Frowning, she presses her code into the gadget that releases the door (locked that way so the patients can't let themselves out) and walks out, wrapping her arms around herself against the lingering nighttime chill.  She looks around, still frowning, sees no one, hears nothing except birdsong and the muffled traffic noise from the main road on the far side of a screen of trees.

When she left her car out here hours ago, it was empty.

It's not empty now.

It's full of stuffed bears.  Jammed full of them, each of them the size of a small child, all of them soft and sweet-faced.  She doesn't need to ask where they came from, because she's seen them in the Walmart down the road - the one that's open all night.

Nor does she need to ask who they came from.
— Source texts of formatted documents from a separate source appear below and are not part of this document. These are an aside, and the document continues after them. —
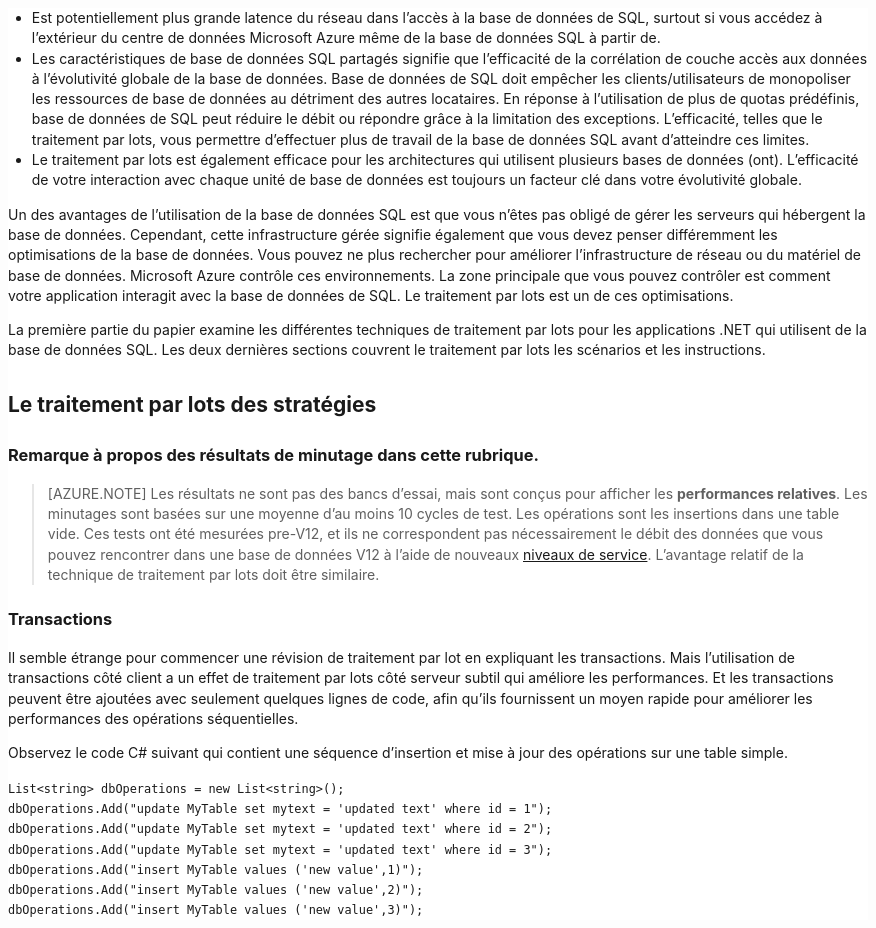 - Est potentiellement plus grande latence du réseau dans l’accès à la base de données de SQL, surtout si vous accédez à l’extérieur du centre de données Microsoft Azure même de la base de données SQL à partir de.
- Les caractéristiques de base de données SQL partagés signifie que l’efficacité de la corrélation de couche accès aux données à l’évolutivité globale de la base de données. Base de données de SQL doit empêcher les clients/utilisateurs de monopoliser les ressources de base de données au détriment des autres locataires. En réponse à l’utilisation de plus de quotas prédéfinis, base de données de SQL peut réduire le débit ou répondre grâce à la limitation des exceptions. L’efficacité, telles que le traitement par lots, vous permettre d’effectuer plus de travail de la base de données SQL avant d’atteindre ces limites. 
- Le traitement par lots est également efficace pour les architectures qui utilisent plusieurs bases de données (ont). L’efficacité de votre interaction avec chaque unité de base de données est toujours un facteur clé dans votre évolutivité globale. 

Un des avantages de l’utilisation de la base de données SQL est que vous n’êtes pas obligé de gérer les serveurs qui hébergent la base de données. Cependant, cette infrastructure gérée signifie également que vous devez penser différemment les optimisations de la base de données. Vous pouvez ne plus rechercher pour améliorer l’infrastructure de réseau ou du matériel de base de données. Microsoft Azure contrôle ces environnements. La zone principale que vous pouvez contrôler est comment votre application interagit avec la base de données de SQL. Le traitement par lots est un de ces optimisations. 

La première partie du papier examine les différentes techniques de traitement par lots pour les applications .NET qui utilisent de la base de données SQL. Les deux dernières sections couvrent le traitement par lots les scénarios et les instructions.

## <a name="batching-strategies"></a>Le traitement par lots des stratégies

### <a name="note-about-timing-results-in-this-topic"></a>Remarque à propos des résultats de minutage dans cette rubrique.
>[AZURE.NOTE] Les résultats ne sont pas des bancs d’essai, mais sont conçus pour afficher les **performances relatives**. Les minutages sont basées sur une moyenne d’au moins 10 cycles de test. Les opérations sont les insertions dans une table vide. Ces tests ont été mesurées pre-V12, et ils ne correspondent pas nécessairement le débit des données que vous pouvez rencontrer dans une base de données V12 à l’aide de nouveaux [niveaux de service](sql-database-service-tiers.md). L’avantage relatif de la technique de traitement par lots doit être similaire.

### <a name="transactions"></a>Transactions
Il semble étrange pour commencer une révision de traitement par lot en expliquant les transactions. Mais l’utilisation de transactions côté client a un effet de traitement par lots côté serveur subtil qui améliore les performances. Et les transactions peuvent être ajoutées avec seulement quelques lignes de code, afin qu’ils fournissent un moyen rapide pour améliorer les performances des opérations séquentielles.

Observez le code C# suivant qui contient une séquence d’insertion et mise à jour des opérations sur une table simple.

    List<string> dbOperations = new List<string>();
    dbOperations.Add("update MyTable set mytext = 'updated text' where id = 1");
    dbOperations.Add("update MyTable set mytext = 'updated text' where id = 2");
    dbOperations.Add("update MyTable set mytext = 'updated text' where id = 3");
    dbOperations.Add("insert MyTable values ('new value',1)");
    dbOperations.Add("insert MyTable values ('new value',2)");
    dbOperations.Add("insert MyTable values ('new value',3)");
She hears the crunch of a footstep on gravel.  Carlos, behind her, muttering, "The hell -?"  When she turns, his face is furrowed with confusion.  And he's right: the creamed corn stains on his scrubs look like vomit.

"You'd better change," she says on a sigh.  "Maggie -"

Carlos squeezes his eyes shut for a moment, then stares hard down the driveway.  He seems to want to say something, or ask something, but in the end he simply turns around and walks back inside.

She stands there for a couple of minutes, hugging herself against the cold.  From inside her car, dozens of smiling faces watch her - including the one with a bow around its neck, a blue ribbon that matches her scrubs.

Food fight!!! she thinks, and it makes her want to laugh.

As she moves toward the car, wincing at the catch in her hip and the throbbing behind her swollen left eye, she remembers college.

Remembers an old boyfriend who loved classic rock.

Remembers who Plant and Bonham are.

She's smiling as she opens the car door and gathers the first of the bears into her arms.

*  *  *  *  *

A/N: A friend who does volunteer work at a local nursing home told me about the bears: the old folks do indeed love to cuddle and hug them.  So every Christmas, I donate a couple of big, snuggly Walmart bears.